Bernard Pivot, le Journal du Dimanche, 19 août 2007.

Cette rentrée littéraire ne sera pas écrasée comme celle de l'année dernière par une météorite (Les Bienveillantes, de Jonathan Littell), ni, comme en 2005, agitée furieusement par un ovni (La possibilité d'une île, de Michel Houellebecq). Il y aura bien le livre très attendu de Yasmina Reza sur Nicolas Sarkozy, mais, s'il relève de la littérature et peut-être de la politique, on doute qu'il puisse être rangé dans le roman. C'est donc une rentrée ouverte, comme on le dit d'une course.

Table ouverte, aussi. Sur la mienne les romans forment des piles, des colonnes, des stalagmites. On pioche, on retourne, on renverse, on prend, on hume, on lit. Et on trouve son bonheur. Par exemple, Alabama Song, de Gilles Leroy.

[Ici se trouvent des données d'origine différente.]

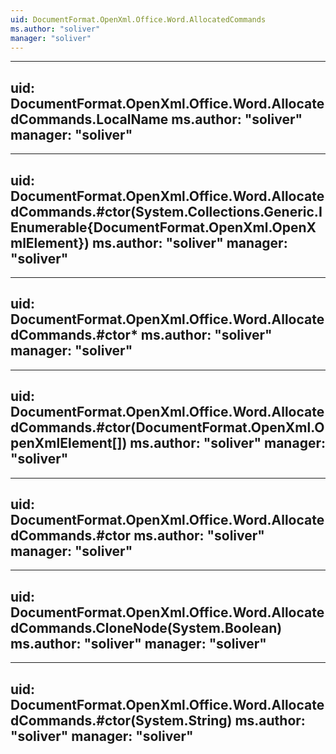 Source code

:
 ```yaml
---
uid: DocumentFormat.OpenXml.Office.Word.AllocatedCommands
ms.author: "soliver"
manager: "soliver"
---
```


---
uid: DocumentFormat.OpenXml.Office.Word.AllocatedCommands.LocalName
ms.author: "soliver"
manager: "soliver"
---

---
uid: DocumentFormat.OpenXml.Office.Word.AllocatedCommands.#ctor(System.Collections.Generic.IEnumerable{DocumentFormat.OpenXml.OpenXmlElement})
ms.author: "soliver"
manager: "soliver"
---

---
uid: DocumentFormat.OpenXml.Office.Word.AllocatedCommands.#ctor*
ms.author: "soliver"
manager: "soliver"
---

---
uid: DocumentFormat.OpenXml.Office.Word.AllocatedCommands.#ctor(DocumentFormat.OpenXml.OpenXmlElement[])
ms.author: "soliver"
manager: "soliver"
---

---
uid: DocumentFormat.OpenXml.Office.Word.AllocatedCommands.#ctor
ms.author: "soliver"
manager: "soliver"
---

---
uid: DocumentFormat.OpenXml.Office.Word.AllocatedCommands.CloneNode(System.Boolean)
ms.author: "soliver"
manager: "soliver"
---

---
uid: DocumentFormat.OpenXml.Office.Word.AllocatedCommands.#ctor(System.String)
ms.author: "soliver"
manager: "soliver"
---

Connaissez-vous Francis Scott Fitzgerald (Gatsby le magnifique, Tendre est la nuit, etc.), cet écrivain américain emporté en 1940, à l'âge de 44 ans, par une gloire aussi violente qu'éphémère, et par l'alcoolisme? Génie instable, prématurément usé. Plus lu et considéré par les Français que par les Américains, Fitzgerald a souvent séjourné à Paris. Lui et sa femme, Zelda, formaient un couple éblouissant de beauté et de glamour. Mais aussi tapageur, déchiré, insolent, scandaleux. Du gibier de potins. Elle, à la dérive, gagnée peu à peu par la folie, a terminé tragiquement sa vie, en 1948, dans une clinique psychiatrique.

C'est justement à Zelda que Gilles Leroy a confié la tâche de raconter leur existence. Ou plutôt sa vie à elle, Zelda Sayre, fille d'un juge de l'Alabama, petite-fille d'un sénateur et d'un gouverneur, jeune Sudiste sportive, délurée, décidée, qui, au lieu de céder à un costaud de Montgomery ou de s'unir à un fils de famille, préféra se faire enlever par un flamboyant gringalet de New York qui prétendait devenir le plus grand écrivain américain. On est séduit d'entrée par Zelda et par sa tonique manière de dire tout ça: les yeux verts du lieutenant Scott, ses talents de danseur, le conformisme du Sud, le désir de liberté, la fuite avec le Yankee...

Gilles Leroy ne prétend pas cerner la vérité au plus près. Il revendique au contraire le droit d'inventer des seconds rôles, des lettres, des événements, des rencontres. Puisque Zelda est un formidable personnage de roman, il la traite comme telle, et probablement, dans sa manière très personnelle, intime, de la faire revivre, de, risquons le mot, l'aimer, en donne-t-il un portrait d'une stupéfiante justesse. Surtout, il nous la rend très proche par l'emploi de mots et de tournures qui sont plus de notre époque que de la sienne. Le style moderne et brillantissime de Gilles Leroy, outre qu'il procure un constant plaisir de lecture, fait de Zelda une Américaine contemporaine, une femme d'aujourd'hui.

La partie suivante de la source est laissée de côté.